6. Limitations, Scalability, and Future Directions

Across domains, the key limitation of persistent scratchpads is growth in memory, context size, or execution overhead. Transformer-based models are bounded by context window, leading to the need for memory summarization, truncation, or hybrid hierarchical scratchpad schemes (Nye et al., 2021, Abbe et al., 2024). In VLA and notebook settings, scratchpad content must be periodically pruned or clustered, and enforcement of strict execution linearity may restrict exploration (Huang et al., 26 Feb 2026, Haresh et al., 24 Feb 2026).

Emerging directions include integration of retrieval-based or summarization modules, dynamic scratchpad management via RL, hybrid memory architectures on hardware, and generalization to multimodal or distributed agent settings. For sequence models, inductive scratchpad techniques will remain central to scaling reasoning and multi-step computation beyond rigid training regimens. For hardware, advances in non-volatile memory will further expand possible scratchpad architectures.

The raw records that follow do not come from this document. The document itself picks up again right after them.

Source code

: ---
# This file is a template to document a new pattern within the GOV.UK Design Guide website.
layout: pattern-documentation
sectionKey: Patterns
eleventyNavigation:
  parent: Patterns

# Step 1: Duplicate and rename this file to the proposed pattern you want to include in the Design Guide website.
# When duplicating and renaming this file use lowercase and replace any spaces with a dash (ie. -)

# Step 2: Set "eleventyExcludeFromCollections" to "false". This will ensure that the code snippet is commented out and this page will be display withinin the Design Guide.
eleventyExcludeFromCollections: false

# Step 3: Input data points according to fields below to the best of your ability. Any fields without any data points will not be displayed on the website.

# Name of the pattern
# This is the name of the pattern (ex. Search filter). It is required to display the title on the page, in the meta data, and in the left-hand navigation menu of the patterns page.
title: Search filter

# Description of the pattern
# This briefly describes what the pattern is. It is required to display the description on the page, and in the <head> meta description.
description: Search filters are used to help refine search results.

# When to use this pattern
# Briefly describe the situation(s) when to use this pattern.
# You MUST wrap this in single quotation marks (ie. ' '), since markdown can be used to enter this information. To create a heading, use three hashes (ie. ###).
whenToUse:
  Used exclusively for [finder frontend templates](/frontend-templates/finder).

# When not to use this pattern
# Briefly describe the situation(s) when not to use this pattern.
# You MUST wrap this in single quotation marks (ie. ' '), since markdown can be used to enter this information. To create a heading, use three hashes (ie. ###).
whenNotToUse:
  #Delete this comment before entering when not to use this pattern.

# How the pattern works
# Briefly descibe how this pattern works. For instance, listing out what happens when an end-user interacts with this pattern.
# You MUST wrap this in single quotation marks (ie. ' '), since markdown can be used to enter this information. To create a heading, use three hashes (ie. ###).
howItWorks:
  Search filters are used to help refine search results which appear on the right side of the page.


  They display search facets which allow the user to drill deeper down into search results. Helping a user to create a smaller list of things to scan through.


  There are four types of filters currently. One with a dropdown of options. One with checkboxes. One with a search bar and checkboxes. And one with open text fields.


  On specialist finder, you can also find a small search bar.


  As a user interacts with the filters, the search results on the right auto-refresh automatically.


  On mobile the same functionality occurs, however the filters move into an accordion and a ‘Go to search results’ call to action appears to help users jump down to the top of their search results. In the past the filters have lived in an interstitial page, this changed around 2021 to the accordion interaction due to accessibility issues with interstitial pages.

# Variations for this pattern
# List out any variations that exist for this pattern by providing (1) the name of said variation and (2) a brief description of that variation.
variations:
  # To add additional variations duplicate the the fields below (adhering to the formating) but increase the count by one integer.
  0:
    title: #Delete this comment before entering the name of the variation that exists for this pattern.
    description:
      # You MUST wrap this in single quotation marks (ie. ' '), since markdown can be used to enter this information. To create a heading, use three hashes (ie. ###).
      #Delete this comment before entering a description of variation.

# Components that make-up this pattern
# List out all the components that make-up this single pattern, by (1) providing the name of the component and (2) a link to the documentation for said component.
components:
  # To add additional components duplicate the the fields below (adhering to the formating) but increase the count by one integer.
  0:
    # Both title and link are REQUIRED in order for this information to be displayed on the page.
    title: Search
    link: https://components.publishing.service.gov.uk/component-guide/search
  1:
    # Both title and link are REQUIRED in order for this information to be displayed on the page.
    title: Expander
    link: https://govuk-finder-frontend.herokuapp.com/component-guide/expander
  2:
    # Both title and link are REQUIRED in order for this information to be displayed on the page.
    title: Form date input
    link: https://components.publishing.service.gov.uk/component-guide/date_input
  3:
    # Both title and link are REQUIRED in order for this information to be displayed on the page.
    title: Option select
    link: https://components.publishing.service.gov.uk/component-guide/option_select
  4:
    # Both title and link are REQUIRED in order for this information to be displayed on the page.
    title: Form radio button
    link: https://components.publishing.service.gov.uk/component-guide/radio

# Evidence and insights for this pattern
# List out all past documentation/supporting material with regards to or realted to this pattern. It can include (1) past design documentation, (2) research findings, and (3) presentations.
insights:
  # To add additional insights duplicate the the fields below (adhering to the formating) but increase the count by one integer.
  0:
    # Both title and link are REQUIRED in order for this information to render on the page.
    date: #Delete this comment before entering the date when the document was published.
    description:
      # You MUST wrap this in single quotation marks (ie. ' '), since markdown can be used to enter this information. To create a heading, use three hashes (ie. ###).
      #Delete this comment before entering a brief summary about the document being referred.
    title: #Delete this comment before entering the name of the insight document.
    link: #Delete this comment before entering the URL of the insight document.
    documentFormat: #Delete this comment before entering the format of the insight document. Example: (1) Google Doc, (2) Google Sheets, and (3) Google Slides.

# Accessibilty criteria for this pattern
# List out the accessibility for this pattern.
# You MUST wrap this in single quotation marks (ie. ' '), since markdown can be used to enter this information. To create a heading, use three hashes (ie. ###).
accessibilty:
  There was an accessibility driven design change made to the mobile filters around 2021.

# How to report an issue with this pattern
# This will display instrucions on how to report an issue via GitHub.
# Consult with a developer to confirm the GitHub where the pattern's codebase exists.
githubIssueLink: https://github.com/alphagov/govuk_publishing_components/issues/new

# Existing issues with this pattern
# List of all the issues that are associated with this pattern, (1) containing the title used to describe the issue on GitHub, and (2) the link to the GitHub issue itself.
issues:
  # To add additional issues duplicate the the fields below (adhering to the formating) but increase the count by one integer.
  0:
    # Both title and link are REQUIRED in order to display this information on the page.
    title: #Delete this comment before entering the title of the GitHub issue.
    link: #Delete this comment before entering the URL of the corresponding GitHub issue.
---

7. Summary Table of Persistent Scratchpad Implementations

Domain	Scratchpad Type	Functionality / Results
Seq2seq NLG (Benmalek et al., 2019)	Encoder hidden states	Fluency, coverage, SOTA BLEU/ROUGE; soft notes for decoder guidance
Transformers for computation (Nye et al., 2021)	Token buffer in context	>90% accuracy on long addition, reasoning OOD, no arch. changes
Inductive reasoning (Abbe et al., 2024)	Autoregressive state (masked)	OOD (up to 6×) length generalization, globality barrier broken
VLA/robotics (Haresh et al., 24 Feb 2026)	Language token log	+49–66 pp gain on long-horizon tasks; spatial/temporal state memory
Notebooks (Huang et al., 26 Feb 2026)	Interactive sidebar buffer	3–4× improved clarity; reproducibility; efficient workflow
DNN hardware (Roy et al., 2023)	Persistent STT-MRAM	15–22× energy reduction, negligible accuracy loss
GPU stencil (Zhang et al., 2023)	On-chip shared memory	150× arithmetic intensity, SOTA performance, simple implementation

The persistent scratchpad paradigm, across these domains, reflects a fundamental principle: by externalizing and maintaining mutable, structured intermediates, complex, memory-dependent tasks become tractable for stateless, sequential, or hardware-constrained systems.